Siemens is one of the world’s major firms in the energy sector and played a front-running role in the growing nuclear field of the 1970s and 1980s. The Kraftwerk Union technology counted as part of Siemens makes up the entire German nuclear fleet, while reactors were also exported to Argentina (Atucha 2), the Netherlands (Borssele), Switzerland (Goesgen), Spain (Trillo 1).
In an interview with Der Spiegel, CEO Peter Löscher said the company was influenced by the Fukushima accident and its impact on the German political situation. But despite these issues, and their effects on utilities’ maintenance plans, Siemens had already been restructuring and reducing its specialist nuclear businesses for several years – principally through the merger of its reactor business with that of France’s Framatome in 2001, which it pulled out of in 2009 leaving Areva with full ownership and control.
They don’t make them like this any more. RWE’s Emsland nuclear power
plant, built by Siemens, is the world’s best performing, with lifetime load
factor of 93% across more than 22 years of operation, according toNuclear Engineering International’s Load Factor League Tables
Siemens said it left the Areva partnership to improve “entrepreneurial maneuverability” and within one week Löscher met Russian prime minister Vladimir Putin to discuss a “large-scale partnership” with Rosatom. However, little concrete development followed the visit.
Part of Siemens’ nuclear business strategy was to remain as a specialist provider for the ‘conventional island’ of new nuclear power plants, as well as a provider of safety-critical instrumentation and control systems for new reactors, and it is these main areas that now stand to be discontinued.
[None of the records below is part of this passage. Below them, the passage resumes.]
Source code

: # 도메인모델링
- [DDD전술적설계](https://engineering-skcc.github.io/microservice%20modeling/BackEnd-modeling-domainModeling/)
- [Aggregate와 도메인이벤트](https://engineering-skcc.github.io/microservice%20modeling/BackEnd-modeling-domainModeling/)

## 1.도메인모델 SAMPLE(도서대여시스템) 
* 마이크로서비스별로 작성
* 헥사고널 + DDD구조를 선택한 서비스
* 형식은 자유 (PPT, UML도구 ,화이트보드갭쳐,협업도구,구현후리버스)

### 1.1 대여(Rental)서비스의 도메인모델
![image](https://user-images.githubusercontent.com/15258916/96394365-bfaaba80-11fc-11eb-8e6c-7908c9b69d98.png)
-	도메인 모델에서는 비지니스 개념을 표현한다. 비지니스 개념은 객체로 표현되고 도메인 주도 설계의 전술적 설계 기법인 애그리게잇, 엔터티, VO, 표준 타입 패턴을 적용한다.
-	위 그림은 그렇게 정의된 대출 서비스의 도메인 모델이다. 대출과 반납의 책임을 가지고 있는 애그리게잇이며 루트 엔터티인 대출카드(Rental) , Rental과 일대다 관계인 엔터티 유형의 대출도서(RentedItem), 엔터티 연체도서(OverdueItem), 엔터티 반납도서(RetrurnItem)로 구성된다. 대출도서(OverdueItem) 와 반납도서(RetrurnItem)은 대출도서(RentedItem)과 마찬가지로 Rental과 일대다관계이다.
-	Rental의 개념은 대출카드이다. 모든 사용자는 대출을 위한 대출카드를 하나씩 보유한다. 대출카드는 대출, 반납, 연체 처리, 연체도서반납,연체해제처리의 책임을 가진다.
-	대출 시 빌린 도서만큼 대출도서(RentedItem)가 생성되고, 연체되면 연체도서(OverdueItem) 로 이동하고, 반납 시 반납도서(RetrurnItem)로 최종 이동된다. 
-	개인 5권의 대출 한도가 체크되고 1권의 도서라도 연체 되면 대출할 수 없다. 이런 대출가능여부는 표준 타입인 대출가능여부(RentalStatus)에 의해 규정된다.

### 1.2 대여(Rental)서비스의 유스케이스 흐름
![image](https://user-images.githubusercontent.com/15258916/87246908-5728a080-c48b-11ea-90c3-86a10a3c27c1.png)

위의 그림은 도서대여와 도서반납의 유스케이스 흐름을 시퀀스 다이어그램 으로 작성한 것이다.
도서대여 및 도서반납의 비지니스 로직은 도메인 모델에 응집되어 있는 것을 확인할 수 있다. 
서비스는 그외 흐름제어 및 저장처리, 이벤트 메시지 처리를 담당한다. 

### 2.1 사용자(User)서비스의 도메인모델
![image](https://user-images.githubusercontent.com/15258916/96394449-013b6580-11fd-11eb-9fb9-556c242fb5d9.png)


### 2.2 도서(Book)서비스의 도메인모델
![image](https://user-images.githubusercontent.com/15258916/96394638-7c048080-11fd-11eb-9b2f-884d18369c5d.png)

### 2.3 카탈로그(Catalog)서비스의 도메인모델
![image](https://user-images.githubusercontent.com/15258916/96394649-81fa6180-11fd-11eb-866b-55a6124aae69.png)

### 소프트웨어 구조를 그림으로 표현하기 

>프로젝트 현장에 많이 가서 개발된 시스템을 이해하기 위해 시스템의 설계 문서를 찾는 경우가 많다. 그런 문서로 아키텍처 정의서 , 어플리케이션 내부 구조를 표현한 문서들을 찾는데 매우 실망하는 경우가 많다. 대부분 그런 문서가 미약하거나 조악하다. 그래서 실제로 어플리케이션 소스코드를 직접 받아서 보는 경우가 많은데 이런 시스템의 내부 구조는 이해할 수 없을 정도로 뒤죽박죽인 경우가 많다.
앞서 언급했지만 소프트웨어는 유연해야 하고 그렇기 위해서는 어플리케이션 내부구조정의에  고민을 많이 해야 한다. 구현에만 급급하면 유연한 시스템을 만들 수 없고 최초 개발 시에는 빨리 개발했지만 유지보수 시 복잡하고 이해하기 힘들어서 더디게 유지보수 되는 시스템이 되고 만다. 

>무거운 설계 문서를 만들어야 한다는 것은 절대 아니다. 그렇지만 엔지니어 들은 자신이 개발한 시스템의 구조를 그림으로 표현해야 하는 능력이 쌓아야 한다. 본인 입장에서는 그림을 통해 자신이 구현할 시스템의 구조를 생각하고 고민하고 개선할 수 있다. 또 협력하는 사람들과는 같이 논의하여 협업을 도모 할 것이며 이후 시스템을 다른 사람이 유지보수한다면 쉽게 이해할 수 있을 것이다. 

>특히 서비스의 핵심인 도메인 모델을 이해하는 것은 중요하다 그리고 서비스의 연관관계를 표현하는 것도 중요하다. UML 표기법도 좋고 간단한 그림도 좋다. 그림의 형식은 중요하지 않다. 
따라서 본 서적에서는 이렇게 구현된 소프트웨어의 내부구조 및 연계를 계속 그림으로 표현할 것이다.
In general reactor vendors offer the so-called ‘nuclear island’ of a power plant – the nuclear steam supply system of the reactor vessel, pumps, pipes, steam generation and control systems. Until now Siemens has offered parts and services for the ‘conventional island’ – the steam turbine, generator and cooling water systems. Siemens would provide single components, or, as is the case at Olkiluoto 3, the entire conventional island on a turnkey basis. It also bid jointly with Areva to provide instrumentation and control for Bulgaria’s Belene project.
Most of the reactor vendors have a regular partner or an internal arrangement for conventional island work: Areva usually works with Alstom, while the GE and Hitachi companies can supply themselves, in common with Mitsubishi Heavy Industries. Westinghouse can work with a range of suppliers, including owner Toshiba, while Russia’s Rosatom and South Korea’s Kepco have so far offered turnkey products from domestic suppliers.
In that regard, Siemens has been left without a clear partner for nuclear build projects – a situation that could be exacerbated by a four-year ‘non-compete’ clause signed with Areva as part of the pull-out, although this is under investigation by the European Commission. In the meantime, Rosatom has announced an intention to collaborate with Rolls-Royce, another supplier of safety-critical control systems, although there have been no commitments to joint projects yet.
Siemens will continue to offer steam turbines, generators, control systems and the various other components for use in thermal power plants, including nuclear ones, but without the desire for major involvement in nuclear power specifically.